Continuation of front page (58) Fields surveyed (Int.Cl. ⁷ , DB name) C22C 38/00-38/60

Claims (8)

(57) [Claims] 1. Mass%, C: 0.0005 to 0.03%, Si: 0.01 to 1%, Mn: 0.01 to 1%, P: less than 0.04%, S: 0.0. 0001 to 0.01%, Cr: 10 to 25%, Ti: 0.01 to 0.8%, Al: 0.005 to 0.1%, N: 0.0005 to 0.03%, Mg: 0 0.0005 to 0.01% of Mg-based inclusions having a maximum diameter of 0.05 to 5 μm and covered with TiN are present in the steel at a density of 3 / mm ² or more. , {100}, {11
The largest of the 0} and {111} colonies has a size of 2000 μm or less in the rolling direction and 500 in the width direction.

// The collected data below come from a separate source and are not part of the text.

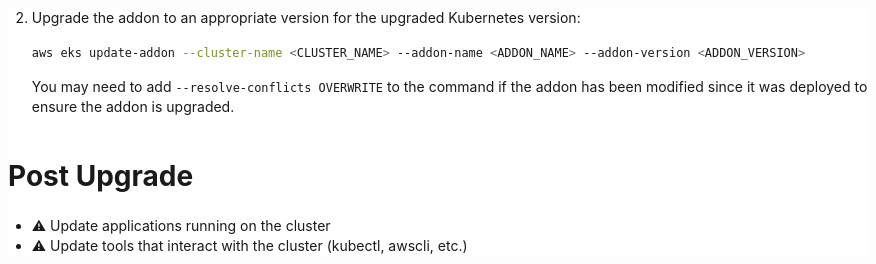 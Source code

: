 2. Upgrade the addon to an appropriate version for the upgraded Kubernetes version:

    ```sh
    aws eks update-addon --cluster-name <CLUSTER_NAME> --addon-name <ADDON_NAME> --addon-version <ADDON_VERSION>
    ```

    You may need to add `--resolve-conflicts OVERWRITE` to the command if the addon has been modified since it was deployed to ensure the addon is upgraded.

# Post Upgrade

- ⚠️ Update applications running on the cluster
- ⚠️ Update tools that interact with the cluster (kubectl, awscli, etc.)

A ferritic stainless steel sheet having excellent formability and ridging characteristics, characterized in that the thickness is 300 μm or less in the plate thickness direction. 2. In mass%, B: 0.0005 to 0.005%, Nb: 0.05 to 0.5%, V: 0.05 to 0.5%, Ta: 0.05 to 0. 5%, W: 0.05 to 0.5%, Hf: 0.05 to 0.5%, Zr: 0.05 to 0.5%, or a combination of two or more thereof. A ferritic stainless steel sheet having excellent formability and ridging characteristics according to claim 1. 3. Mass%, Mo: 0.1 to 2%, Ni: 0.1 to 2%, Cu: 0.1 to 2%, and further contains one or more kinds. A ferritic stainless steel sheet excellent in formability and ridging property according to claim 1 or 2. 4. In mass%, one or more of Y: 0.0002 to 0.005%, La: 0.0002 to 0.005%, Ce: 0.0002 to 0.005%, The ferritic stainless steel sheet excellent in formability and ridging property according to any one of claims 1 to 3, further containing. 5. A ferrite system excellent in moldability and ridging property according to claim 1, further comprising Ca: 0.0002 to 0.005% in mass%. Stainless steel plate. 6. In mass%, Sb: 0.0002 to 0.005%, Sn: 0.001 to 0.1%, one or two kinds are further contained. 5. A ferritic stainless steel sheet having excellent formability and ridging characteristics according to any one of 5 above. 7. A ferrite system excellent in formability and ridging property according to claim 1, further comprising Ag: 0.0005 to 0.3% in mass%. Stainless steel plate. 8. When manufacturing the ferritic stainless steel sheet according to any one of claims 1 to 7, rolling in a hot rolling step at 900 to 1200 ° C. with a reduction rate of 15% or more is performed 10 times or more. And a method for producing a ferritic stainless steel sheet having excellent formability and ridging characteristics.